放射線の食品照射は、もともと1952年ごろからアメリカで原子力の平和利用という形で行なわれ始めたものです。はじめは軍用食料品として開発がすすめられ、次第にスパイス、生鮮野菜と一般へも広まっていきました。1986年、アメリカで大きく問題となり、1994年には同じくアメリカで、照射イチゴの販売開始に際し、消費者から反対運動から起こっています。このような相次ぐ反対の動きにもかかわらず、アメリカでは、肉類についても、1985年に豚肉、1990年に鶏肉、1997年に牛肉への照射が認可されています。
食品への放射線照射は、殺菌、殺虫のために行なわれるものです。問題とされるのは、放射線照射によって生成される物質(放射線照射生成物)が有害なのではないかという疑いがもたれる点です。実際にラットの研究で卵巣の重量に変化が見られたり、死亡率が増加したという結果があります。

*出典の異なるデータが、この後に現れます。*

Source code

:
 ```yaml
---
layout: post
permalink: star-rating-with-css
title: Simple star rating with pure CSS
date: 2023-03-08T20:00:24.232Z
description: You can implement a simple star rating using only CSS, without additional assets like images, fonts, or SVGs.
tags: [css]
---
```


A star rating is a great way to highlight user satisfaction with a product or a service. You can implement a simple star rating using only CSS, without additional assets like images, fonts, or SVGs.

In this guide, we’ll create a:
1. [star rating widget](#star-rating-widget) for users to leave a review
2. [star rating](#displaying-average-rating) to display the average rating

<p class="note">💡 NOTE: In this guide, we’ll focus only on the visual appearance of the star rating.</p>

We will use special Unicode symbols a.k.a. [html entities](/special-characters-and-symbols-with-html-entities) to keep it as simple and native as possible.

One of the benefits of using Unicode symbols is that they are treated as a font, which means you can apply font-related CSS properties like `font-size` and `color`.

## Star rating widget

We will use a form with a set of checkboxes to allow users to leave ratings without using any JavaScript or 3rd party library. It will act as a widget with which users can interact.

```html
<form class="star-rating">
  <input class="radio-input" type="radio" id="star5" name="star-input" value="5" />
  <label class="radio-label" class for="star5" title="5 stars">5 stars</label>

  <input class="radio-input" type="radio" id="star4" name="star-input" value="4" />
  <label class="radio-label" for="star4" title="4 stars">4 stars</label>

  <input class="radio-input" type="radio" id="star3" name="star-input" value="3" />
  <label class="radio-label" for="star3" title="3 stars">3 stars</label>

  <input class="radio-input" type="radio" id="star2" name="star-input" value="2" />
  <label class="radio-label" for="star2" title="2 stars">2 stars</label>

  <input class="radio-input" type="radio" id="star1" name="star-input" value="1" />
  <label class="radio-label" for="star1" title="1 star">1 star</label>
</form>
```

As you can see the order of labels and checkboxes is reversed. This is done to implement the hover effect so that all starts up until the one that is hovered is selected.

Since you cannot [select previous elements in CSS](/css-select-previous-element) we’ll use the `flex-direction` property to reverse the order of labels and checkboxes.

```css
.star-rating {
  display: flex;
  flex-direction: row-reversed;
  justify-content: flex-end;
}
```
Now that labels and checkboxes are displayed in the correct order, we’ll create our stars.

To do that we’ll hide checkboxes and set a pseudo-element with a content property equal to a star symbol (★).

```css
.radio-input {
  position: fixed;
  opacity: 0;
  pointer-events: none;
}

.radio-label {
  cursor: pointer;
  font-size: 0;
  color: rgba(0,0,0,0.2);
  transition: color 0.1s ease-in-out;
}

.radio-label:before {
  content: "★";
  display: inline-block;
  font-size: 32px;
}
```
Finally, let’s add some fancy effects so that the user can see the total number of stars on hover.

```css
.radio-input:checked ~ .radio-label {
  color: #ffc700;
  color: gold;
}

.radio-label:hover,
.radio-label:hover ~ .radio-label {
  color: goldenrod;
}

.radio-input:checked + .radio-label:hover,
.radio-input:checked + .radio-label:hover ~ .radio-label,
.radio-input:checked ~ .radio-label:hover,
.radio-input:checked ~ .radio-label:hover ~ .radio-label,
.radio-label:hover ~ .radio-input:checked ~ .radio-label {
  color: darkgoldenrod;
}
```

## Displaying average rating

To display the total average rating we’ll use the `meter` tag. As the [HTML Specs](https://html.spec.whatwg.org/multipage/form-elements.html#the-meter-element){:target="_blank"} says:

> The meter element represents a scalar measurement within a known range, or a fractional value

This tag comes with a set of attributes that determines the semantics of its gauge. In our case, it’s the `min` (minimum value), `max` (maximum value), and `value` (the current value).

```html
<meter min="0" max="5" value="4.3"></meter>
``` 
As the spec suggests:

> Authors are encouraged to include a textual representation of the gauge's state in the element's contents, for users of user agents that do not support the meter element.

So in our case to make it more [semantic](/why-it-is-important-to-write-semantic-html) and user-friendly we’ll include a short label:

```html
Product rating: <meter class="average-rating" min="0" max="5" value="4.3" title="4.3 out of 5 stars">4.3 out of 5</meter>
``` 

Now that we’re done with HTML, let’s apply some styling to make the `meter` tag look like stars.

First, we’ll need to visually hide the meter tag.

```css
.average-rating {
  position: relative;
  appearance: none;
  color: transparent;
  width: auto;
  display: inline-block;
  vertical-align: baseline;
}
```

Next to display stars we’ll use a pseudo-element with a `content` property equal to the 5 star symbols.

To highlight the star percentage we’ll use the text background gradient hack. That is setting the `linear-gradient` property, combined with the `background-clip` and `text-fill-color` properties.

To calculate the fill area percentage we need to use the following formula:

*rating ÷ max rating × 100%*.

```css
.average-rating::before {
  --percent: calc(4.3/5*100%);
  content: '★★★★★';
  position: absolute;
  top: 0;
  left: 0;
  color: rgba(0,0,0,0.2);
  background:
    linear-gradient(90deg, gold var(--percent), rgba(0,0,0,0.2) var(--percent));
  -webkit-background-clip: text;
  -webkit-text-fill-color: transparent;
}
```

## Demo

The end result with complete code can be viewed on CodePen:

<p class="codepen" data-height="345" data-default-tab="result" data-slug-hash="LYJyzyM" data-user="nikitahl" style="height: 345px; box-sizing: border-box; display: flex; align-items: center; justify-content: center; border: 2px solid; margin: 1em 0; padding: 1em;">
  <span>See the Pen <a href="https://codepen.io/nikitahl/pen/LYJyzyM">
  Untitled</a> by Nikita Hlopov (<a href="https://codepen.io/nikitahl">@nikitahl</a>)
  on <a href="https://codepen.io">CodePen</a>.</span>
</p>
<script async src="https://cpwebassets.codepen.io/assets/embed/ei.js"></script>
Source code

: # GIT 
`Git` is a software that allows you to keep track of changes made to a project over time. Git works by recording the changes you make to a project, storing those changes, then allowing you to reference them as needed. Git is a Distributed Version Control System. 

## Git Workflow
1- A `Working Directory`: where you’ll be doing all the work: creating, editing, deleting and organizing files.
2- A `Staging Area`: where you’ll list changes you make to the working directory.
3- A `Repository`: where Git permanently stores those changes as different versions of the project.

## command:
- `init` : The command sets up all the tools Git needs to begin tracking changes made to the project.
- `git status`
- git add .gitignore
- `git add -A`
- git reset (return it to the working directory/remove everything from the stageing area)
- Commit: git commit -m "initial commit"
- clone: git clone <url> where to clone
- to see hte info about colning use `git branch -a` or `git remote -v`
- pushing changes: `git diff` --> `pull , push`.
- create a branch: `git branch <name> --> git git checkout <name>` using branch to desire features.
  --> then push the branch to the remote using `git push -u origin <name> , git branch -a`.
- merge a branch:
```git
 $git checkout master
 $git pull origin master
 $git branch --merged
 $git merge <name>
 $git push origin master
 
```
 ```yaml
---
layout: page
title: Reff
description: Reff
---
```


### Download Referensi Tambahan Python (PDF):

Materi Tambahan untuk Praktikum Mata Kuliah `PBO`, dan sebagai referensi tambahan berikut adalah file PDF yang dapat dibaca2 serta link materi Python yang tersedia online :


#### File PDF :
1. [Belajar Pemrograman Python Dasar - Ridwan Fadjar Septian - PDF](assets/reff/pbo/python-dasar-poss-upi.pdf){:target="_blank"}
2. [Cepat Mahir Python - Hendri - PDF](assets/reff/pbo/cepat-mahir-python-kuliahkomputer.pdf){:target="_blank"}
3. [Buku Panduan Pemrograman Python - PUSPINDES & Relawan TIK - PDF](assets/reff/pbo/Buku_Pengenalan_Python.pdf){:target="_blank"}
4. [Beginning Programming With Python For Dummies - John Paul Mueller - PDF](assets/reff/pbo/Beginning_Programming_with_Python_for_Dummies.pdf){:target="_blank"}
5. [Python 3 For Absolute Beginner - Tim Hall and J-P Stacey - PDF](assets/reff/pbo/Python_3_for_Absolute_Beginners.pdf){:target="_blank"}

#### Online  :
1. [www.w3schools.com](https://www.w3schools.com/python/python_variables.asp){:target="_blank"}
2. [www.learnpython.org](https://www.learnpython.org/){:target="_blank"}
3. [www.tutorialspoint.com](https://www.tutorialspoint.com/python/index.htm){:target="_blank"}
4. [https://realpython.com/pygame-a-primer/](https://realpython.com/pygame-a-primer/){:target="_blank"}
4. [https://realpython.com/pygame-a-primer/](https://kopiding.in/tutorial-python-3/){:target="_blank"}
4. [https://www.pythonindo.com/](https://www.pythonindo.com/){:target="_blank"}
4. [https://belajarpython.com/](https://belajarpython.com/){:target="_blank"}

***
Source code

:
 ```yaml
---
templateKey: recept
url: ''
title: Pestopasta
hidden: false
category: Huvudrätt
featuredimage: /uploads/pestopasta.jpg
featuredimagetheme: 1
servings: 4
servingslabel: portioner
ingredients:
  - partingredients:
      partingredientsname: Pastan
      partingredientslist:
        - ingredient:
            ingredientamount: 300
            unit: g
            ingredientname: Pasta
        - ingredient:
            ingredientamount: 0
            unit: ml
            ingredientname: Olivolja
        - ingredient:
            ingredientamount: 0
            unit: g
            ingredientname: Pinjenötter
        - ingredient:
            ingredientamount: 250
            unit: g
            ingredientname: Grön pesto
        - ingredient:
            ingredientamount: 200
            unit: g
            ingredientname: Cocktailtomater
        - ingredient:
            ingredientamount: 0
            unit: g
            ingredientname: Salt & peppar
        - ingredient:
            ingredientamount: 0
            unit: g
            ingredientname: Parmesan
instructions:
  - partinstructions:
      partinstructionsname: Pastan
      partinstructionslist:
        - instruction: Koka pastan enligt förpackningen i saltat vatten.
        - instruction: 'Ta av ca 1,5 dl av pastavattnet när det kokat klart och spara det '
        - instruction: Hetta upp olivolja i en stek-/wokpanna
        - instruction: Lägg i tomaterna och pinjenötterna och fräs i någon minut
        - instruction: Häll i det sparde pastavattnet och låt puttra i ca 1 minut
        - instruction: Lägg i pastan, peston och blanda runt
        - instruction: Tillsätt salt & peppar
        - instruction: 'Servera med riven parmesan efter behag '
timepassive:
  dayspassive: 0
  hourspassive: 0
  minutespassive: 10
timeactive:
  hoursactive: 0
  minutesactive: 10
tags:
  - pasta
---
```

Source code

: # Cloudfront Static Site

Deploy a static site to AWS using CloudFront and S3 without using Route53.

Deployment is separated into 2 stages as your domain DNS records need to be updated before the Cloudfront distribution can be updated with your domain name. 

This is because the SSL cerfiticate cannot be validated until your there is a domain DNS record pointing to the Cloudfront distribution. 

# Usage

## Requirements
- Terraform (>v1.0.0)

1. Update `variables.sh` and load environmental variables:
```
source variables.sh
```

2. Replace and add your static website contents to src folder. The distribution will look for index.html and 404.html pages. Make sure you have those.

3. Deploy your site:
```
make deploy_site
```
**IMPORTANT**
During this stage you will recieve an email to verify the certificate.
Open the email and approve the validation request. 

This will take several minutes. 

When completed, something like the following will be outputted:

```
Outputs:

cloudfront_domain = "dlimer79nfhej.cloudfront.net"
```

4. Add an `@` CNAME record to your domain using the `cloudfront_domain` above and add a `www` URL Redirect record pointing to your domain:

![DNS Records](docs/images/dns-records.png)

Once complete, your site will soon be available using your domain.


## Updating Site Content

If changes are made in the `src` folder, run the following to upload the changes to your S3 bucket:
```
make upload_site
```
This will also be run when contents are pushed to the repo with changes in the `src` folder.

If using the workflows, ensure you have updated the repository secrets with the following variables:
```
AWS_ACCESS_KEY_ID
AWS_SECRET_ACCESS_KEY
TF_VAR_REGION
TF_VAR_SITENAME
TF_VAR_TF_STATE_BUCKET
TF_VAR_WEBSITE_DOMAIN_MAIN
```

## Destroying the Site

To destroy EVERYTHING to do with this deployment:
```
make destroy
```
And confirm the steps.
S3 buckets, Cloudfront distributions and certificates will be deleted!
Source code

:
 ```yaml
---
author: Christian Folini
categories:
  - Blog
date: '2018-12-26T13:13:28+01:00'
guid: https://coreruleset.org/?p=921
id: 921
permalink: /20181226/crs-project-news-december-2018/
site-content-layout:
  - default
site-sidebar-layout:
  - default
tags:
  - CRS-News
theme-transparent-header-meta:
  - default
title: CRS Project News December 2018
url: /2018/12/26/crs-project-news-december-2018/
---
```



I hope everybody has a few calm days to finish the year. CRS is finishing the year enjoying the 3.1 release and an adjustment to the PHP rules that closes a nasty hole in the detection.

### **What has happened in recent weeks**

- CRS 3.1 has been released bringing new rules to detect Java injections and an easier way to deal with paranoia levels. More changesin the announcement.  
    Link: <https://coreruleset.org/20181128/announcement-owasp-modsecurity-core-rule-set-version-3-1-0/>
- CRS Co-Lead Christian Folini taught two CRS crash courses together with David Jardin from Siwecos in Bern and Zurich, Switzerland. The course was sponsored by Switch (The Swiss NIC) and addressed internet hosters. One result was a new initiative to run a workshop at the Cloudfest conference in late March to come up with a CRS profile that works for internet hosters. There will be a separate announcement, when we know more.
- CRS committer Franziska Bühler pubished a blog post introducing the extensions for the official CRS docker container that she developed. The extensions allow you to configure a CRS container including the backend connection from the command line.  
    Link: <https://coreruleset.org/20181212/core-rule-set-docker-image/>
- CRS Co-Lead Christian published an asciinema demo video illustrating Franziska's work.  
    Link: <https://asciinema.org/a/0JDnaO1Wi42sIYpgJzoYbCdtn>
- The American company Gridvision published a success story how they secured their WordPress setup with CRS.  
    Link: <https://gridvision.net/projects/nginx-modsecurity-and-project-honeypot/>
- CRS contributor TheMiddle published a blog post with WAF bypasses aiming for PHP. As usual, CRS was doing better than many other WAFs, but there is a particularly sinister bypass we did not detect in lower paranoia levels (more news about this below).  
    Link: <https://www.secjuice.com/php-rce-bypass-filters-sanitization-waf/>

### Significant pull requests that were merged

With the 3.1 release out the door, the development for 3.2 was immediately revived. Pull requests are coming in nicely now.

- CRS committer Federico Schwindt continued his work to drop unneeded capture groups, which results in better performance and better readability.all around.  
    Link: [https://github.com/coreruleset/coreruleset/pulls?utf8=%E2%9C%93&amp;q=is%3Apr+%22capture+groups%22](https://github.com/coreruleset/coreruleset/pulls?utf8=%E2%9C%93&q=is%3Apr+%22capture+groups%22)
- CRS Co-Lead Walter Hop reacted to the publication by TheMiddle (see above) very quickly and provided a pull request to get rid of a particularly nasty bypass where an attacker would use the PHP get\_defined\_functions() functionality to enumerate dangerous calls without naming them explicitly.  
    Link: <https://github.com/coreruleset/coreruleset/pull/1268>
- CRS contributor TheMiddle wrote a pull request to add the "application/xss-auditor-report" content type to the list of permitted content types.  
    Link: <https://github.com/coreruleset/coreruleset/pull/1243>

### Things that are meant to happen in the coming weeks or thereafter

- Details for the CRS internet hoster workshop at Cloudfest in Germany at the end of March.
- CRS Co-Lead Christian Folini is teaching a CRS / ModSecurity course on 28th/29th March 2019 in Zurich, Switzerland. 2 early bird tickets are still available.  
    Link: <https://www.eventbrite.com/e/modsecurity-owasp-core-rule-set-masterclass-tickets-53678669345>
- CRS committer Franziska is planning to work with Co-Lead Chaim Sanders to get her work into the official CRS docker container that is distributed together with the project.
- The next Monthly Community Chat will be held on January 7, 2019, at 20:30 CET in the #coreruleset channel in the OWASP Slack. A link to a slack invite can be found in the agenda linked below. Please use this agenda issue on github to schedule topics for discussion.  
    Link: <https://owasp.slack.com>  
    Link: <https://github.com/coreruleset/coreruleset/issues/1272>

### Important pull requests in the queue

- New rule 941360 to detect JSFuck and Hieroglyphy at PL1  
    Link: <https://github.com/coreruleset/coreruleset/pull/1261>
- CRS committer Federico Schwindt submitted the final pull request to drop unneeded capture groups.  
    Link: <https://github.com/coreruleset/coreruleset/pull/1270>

さらに懸念されることは、照射食品は、食品添加物や残留農薬の問題とは異なり、過去に照射が行なわれた食品かどうかという検知法がないということです。
生鮮食品だけでなく、冷蔵、冷凍食品にも適用できるということ、食品が長持ちするということで、放射の効力は万能のように思われがちです。しかし実際には、放射による殺菌、殺虫の効力はその場限りであり、たとえば、照射のあとに再び虫がつくということもあり得ます。